Data‑Centric AI: Foundations for Autonomous AI Scientific Systems by Mr Gregory Lau
Abstract
What is the impact of each data point on model behaviour? This basic question is increasingly pertinent as data challenges emerge as key bottlenecks to progress and practical deployment of AI systems. In this talk, I present a data‑centric approach to developing principled methods to overcome practical AI deployment bottlenecks across the data‑model lifecycle: (a) data selection before/during training, and (b) data provenance after training.
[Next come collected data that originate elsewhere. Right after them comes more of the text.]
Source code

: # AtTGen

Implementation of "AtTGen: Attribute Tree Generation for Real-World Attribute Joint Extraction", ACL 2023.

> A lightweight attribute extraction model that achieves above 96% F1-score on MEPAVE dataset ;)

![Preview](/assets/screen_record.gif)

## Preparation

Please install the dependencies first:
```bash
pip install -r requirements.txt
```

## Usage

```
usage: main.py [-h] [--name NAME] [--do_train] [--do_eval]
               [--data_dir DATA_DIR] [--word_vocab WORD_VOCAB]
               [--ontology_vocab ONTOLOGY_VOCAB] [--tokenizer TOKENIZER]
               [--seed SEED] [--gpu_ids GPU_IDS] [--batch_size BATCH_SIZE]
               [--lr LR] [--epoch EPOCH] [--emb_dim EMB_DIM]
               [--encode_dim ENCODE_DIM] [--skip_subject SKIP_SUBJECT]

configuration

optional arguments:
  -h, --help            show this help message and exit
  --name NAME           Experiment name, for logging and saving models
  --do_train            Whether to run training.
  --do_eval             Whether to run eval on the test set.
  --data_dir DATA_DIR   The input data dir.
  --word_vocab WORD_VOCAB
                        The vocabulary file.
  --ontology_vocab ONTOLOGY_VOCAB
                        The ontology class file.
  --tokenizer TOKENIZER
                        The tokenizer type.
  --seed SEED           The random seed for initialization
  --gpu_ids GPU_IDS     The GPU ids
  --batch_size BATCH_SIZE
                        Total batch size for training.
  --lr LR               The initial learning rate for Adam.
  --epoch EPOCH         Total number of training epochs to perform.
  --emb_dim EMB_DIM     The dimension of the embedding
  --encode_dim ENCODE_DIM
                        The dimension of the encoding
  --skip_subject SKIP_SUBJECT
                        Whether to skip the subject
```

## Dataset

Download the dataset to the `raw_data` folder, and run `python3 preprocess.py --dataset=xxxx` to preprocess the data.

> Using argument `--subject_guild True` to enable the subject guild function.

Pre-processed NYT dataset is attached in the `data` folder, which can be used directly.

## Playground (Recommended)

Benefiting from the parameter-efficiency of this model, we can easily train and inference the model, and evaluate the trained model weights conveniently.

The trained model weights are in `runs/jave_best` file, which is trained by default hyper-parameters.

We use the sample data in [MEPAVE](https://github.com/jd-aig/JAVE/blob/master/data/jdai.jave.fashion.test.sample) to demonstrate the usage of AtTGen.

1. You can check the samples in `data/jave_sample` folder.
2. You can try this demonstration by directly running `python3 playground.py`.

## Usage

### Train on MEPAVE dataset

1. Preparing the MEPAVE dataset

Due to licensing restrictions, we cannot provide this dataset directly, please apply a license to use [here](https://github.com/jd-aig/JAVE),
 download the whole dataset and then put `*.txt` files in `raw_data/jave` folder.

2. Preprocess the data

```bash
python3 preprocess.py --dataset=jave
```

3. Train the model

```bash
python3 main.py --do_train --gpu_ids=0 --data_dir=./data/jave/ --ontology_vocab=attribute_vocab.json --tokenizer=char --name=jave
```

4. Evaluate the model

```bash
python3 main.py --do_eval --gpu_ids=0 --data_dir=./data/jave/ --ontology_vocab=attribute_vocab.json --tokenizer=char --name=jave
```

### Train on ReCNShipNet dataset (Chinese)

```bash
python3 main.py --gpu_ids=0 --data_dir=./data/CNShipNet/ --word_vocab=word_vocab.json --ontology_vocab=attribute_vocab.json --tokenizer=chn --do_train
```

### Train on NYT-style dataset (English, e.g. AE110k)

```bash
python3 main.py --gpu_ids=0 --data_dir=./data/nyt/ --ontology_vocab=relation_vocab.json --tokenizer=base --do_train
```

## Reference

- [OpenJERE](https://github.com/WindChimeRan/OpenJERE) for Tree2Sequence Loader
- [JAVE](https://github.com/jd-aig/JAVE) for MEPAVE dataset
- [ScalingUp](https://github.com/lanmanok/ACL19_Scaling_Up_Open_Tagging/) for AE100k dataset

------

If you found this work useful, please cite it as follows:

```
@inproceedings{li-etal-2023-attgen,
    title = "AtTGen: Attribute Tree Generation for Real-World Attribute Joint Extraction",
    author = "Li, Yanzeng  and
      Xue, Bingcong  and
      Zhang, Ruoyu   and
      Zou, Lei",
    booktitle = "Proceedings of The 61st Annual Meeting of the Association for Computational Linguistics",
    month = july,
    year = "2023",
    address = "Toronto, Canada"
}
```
First, I will discuss how algorithmically selecting the most impactful data points for model training can help overcome critical failure modes of Physics‑Informed Neural Networks (PINNs), leading to substantial performance gains on challenging PDE forward and inverse problems. Next, I will describe how it is possible to develop scalable and robust frameworks, based on data watermarking, to track whether data has been used to train LLMs or successfully removed from them in realistic settings. Finally, I will outline how this approach can be extended to tackle major data challenges in AI for science, with the long‑term goal of building the data‑centric foundations needed for autonomous AI scientific systems that can drive the next generation of scientific discovery.
About the Speaker
Gregory is a final‑year PhD student in the School of Computing at the National University of Singapore, advised by Bryan Kian Hsiang Low and supported by the AISG PhD Fellowship. He has been a visiting researcher at the University of Oxford and the University of Washington, and prior to his PhD worked as a policymaker in the Singapore government and an entrepreneur. He holds a B.Sc. in Physics and Economics from MIT and a Master of Finance from MIT Sloan.
Gregory’s research takes a data‑centric view of machine learning and studies how individual data points shape model behaviour. He develops methods across the data‑model lifecycle, from data selection for scientific machine learning (e.g., experimental design and sample‑efficient learning for physics‑informed models) to data provenance for foundation models (e.g., tracking and verifying data usage and removal). His work has been published in top AI venues such as NeurIPS, ICLR, and EMNLP, including an ICLR Spotlight paper that received the Best Paper Award at the ICML AI for Science workshop. He has also been recognized for teaching via the NUS School of Computing Teaching Fellowship Scheme.